▸ Exercise description
Without any alteration, retype the records that appear below.

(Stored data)
________
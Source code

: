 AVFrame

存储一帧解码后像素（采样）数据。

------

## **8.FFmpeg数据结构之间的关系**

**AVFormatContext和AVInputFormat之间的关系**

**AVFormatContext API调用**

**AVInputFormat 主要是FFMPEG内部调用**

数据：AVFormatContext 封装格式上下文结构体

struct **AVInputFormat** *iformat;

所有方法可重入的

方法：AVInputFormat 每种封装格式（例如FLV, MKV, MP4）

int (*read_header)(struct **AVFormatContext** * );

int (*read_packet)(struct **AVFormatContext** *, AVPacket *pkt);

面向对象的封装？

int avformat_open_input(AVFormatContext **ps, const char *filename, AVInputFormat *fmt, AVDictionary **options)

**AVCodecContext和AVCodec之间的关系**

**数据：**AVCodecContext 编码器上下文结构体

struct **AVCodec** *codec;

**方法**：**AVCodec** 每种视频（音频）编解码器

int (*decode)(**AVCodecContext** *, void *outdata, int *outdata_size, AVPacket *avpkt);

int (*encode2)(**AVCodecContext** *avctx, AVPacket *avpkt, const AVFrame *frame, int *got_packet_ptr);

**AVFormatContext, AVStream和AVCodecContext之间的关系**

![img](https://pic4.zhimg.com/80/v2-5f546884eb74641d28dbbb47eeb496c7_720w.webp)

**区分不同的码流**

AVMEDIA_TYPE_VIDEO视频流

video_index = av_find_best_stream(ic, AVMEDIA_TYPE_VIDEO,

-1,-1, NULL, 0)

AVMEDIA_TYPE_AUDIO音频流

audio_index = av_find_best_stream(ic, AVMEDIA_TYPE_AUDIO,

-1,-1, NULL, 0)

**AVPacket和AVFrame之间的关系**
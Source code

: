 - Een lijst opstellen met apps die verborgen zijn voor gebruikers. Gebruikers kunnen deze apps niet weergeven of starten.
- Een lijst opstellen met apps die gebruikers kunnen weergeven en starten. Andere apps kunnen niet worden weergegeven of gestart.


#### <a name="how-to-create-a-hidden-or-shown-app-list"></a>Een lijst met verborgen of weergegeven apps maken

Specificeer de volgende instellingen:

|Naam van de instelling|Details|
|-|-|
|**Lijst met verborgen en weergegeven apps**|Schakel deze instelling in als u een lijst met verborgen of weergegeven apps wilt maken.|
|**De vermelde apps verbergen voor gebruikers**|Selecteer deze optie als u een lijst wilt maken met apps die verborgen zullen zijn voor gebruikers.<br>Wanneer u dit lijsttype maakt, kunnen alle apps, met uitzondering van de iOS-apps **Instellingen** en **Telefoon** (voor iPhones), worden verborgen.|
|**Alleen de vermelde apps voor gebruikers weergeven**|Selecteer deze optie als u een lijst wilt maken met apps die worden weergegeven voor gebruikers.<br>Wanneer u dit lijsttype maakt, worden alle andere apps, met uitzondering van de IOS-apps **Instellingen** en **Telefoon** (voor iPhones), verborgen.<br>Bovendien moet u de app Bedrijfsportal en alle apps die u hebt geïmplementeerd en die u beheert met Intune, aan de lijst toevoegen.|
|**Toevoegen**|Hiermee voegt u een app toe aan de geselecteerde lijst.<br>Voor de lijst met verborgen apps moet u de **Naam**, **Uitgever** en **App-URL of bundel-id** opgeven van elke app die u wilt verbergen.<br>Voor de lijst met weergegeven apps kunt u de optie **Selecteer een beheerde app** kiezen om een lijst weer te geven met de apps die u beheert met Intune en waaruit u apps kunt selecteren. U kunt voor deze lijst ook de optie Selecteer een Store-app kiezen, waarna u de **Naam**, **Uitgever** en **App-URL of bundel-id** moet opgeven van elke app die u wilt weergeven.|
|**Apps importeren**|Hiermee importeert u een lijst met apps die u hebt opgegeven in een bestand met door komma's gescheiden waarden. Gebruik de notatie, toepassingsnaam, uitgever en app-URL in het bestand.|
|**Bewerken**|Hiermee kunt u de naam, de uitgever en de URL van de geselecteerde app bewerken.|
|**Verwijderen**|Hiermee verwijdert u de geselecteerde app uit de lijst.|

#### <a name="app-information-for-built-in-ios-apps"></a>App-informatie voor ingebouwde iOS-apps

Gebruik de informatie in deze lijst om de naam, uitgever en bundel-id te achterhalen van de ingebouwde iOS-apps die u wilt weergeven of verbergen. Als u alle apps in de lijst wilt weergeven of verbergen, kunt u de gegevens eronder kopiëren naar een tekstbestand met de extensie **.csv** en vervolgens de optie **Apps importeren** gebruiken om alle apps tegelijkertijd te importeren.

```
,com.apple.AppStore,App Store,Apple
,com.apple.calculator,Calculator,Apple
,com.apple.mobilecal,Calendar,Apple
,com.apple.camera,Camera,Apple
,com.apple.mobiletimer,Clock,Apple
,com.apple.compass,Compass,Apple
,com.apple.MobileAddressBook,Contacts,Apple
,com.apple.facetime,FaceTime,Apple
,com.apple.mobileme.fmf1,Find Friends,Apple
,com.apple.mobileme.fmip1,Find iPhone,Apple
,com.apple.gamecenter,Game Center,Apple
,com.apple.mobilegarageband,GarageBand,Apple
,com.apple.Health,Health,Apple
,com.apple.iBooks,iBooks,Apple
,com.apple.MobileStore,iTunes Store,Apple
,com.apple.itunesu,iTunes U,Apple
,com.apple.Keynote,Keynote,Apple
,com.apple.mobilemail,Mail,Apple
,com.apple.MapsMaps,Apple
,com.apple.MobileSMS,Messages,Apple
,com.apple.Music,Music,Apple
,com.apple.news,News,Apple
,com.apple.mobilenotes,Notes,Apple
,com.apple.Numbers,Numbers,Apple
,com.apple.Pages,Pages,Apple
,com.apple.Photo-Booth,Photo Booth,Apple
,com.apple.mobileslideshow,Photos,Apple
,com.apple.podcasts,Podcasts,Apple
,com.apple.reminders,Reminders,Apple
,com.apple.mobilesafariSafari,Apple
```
________
▸ Task result
Source code

: AVFrame

存储一帧解码后像素（采样）数据。

------

## **8.FFmpeg数据结构之间的关系**

**AVFormatContext和AVInputFormat之间的关系**

**AVFormatContext API调用**

**AVInputFormat 主要是FFMPEG内部调用**

数据：AVFormatContext 封装格式上下文结构体

struct **AVInputFormat** *iformat;

所有方法可重入的

方法：AVInputFormat 每种封装格式（例如FLV, MKV, MP4）

int (*read_header)(struct **AVFormatContext** * );

int (*read_packet)(struct **AVFormatContext** *, AVPacket *pkt);

面向对象的封装？

int avformat_open_input(AVFormatContext **ps, const char *filename, AVInputFormat *fmt, AVDictionary **options)

**AVCodecContext和AVCodec之间的关系**

**数据：**AVCodecContext 编码器上下文结构体

struct **AVCodec** *codec;

**方法**：**AVCodec** 每种视频（音频）编解码器

int (*decode)(**AVCodecContext** *, void *outdata, int *outdata_size, AVPacket *avpkt);

int (*encode2)(**AVCodecContext** *avctx, AVPacket *avpkt, const AVFrame *frame, int *got_packet_ptr);

**AVFormatContext, AVStream和AVCodecContext之间的关系**

![img](https://pic4.zhimg.com/80/v2-5f546884eb74641d28dbbb47eeb496c7_720w.webp)

**区分不同的码流**

AVMEDIA_TYPE_VIDEO视频流

video_index = av_find_best_stream(ic, AVMEDIA_TYPE_VIDEO,

-1,-1, NULL, 0)

AVMEDIA_TYPE_AUDIO音频流

audio_index = av_find_best_stream(ic, AVMEDIA_TYPE_AUDIO,

-1,-1, NULL, 0)

**AVPacket和AVFrame之间的关系**
Source code

: - Een lijst opstellen met apps die verborgen zijn voor gebruikers. Gebruikers kunnen deze apps niet weergeven of starten.
- Een lijst opstellen met apps die gebruikers kunnen weergeven en starten. Andere apps kunnen niet worden weergegeven of gestart.


#### <a name="how-to-create-a-hidden-or-shown-app-list"></a>Een lijst met verborgen of weergegeven apps maken

Specificeer de volgende instellingen:

|Naam van de instelling|Details|
|-|-|
|**Lijst met verborgen en weergegeven apps**|Schakel deze instelling in als u een lijst met verborgen of weergegeven apps wilt maken.|
|**De vermelde apps verbergen voor gebruikers**|Selecteer deze optie als u een lijst wilt maken met apps die verborgen zullen zijn voor gebruikers.<br>Wanneer u dit lijsttype maakt, kunnen alle apps, met uitzondering van de iOS-apps **Instellingen** en **Telefoon** (voor iPhones), worden verborgen.|
|**Alleen de vermelde apps voor gebruikers weergeven**|Selecteer deze optie als u een lijst wilt maken met apps die worden weergegeven voor gebruikers.<br>Wanneer u dit lijsttype maakt, worden alle andere apps, met uitzondering van de IOS-apps **Instellingen** en **Telefoon** (voor iPhones), verborgen.<br>Bovendien moet u de app Bedrijfsportal en alle apps die u hebt geïmplementeerd en die u beheert met Intune, aan de lijst toevoegen.|
|**Toevoegen**|Hiermee voegt u een app toe aan de geselecteerde lijst.<br>Voor de lijst met verborgen apps moet u de **Naam**, **Uitgever** en **App-URL of bundel-id** opgeven van elke app die u wilt verbergen.<br>Voor de lijst met weergegeven apps kunt u de optie **Selecteer een beheerde app** kiezen om een lijst weer te geven met de apps die u beheert met Intune en waaruit u apps kunt selecteren. U kunt voor deze lijst ook de optie Selecteer een Store-app kiezen, waarna u de **Naam**, **Uitgever** en **App-URL of bundel-id** moet opgeven van elke app die u wilt weergeven.|
|**Apps importeren**|Hiermee importeert u een lijst met apps die u hebt opgegeven in een bestand met door komma's gescheiden waarden. Gebruik de notatie, toepassingsnaam, uitgever en app-URL in het bestand.|
|**Bewerken**|Hiermee kunt u de naam, de uitgever en de URL van de geselecteerde app bewerken.|
|**Verwijderen**|Hiermee verwijdert u de geselecteerde app uit de lijst.|

#### <a name="app-information-for-built-in-ios-apps"></a>App-informatie voor ingebouwde iOS-apps

Gebruik de informatie in deze lijst om de naam, uitgever en bundel-id te achterhalen van de ingebouwde iOS-apps die u wilt weergeven of verbergen. Als u alle apps in de lijst wilt weergeven of verbergen, kunt u de gegevens eronder kopiëren naar een tekstbestand met de extensie **.csv** en vervolgens de optie **Apps importeren** gebruiken om alle apps tegelijkertijd te importeren.

```
,com.apple.AppStore,App Store,Apple
,com.apple.calculator,Calculator,Apple
,com.apple.mobilecal,Calendar,Apple
,com.apple.camera,Camera,Apple
,com.apple.mobiletimer,Clock,Apple
,com.apple.compass,Compass,Apple
,com.apple.MobileAddressBook,Contacts,Apple
,com.apple.facetime,FaceTime,Apple
,com.apple.mobileme.fmf1,Find Friends,Apple
,com.apple.mobileme.fmip1,Find iPhone,Apple
,com.apple.gamecenter,Game Center,Apple
,com.apple.mobilegarageband,GarageBand,Apple
,com.apple.Health,Health,Apple
,com.apple.iBooks,iBooks,Apple
,com.apple.MobileStore,iTunes Store,Apple
,com.apple.itunesu,iTunes U,Apple
,com.apple.Keynote,Keynote,Apple
,com.apple.mobilemail,Mail,Apple
,com.apple.MapsMaps,Apple
,com.apple.MobileSMS,Messages,Apple
,com.apple.Music,Music,Apple
,com.apple.news,News,Apple
,com.apple.mobilenotes,Notes,Apple
,com.apple.Numbers,Numbers,Apple
,com.apple.Pages,Pages,Apple
,com.apple.Photo-Booth,Photo Booth,Apple
,com.apple.mobileslideshow,Photos,Apple
,com.apple.podcasts,Podcasts,Apple
,com.apple.reminders,Reminders,Apple
,com.apple.mobilesafariSafari,Apple
```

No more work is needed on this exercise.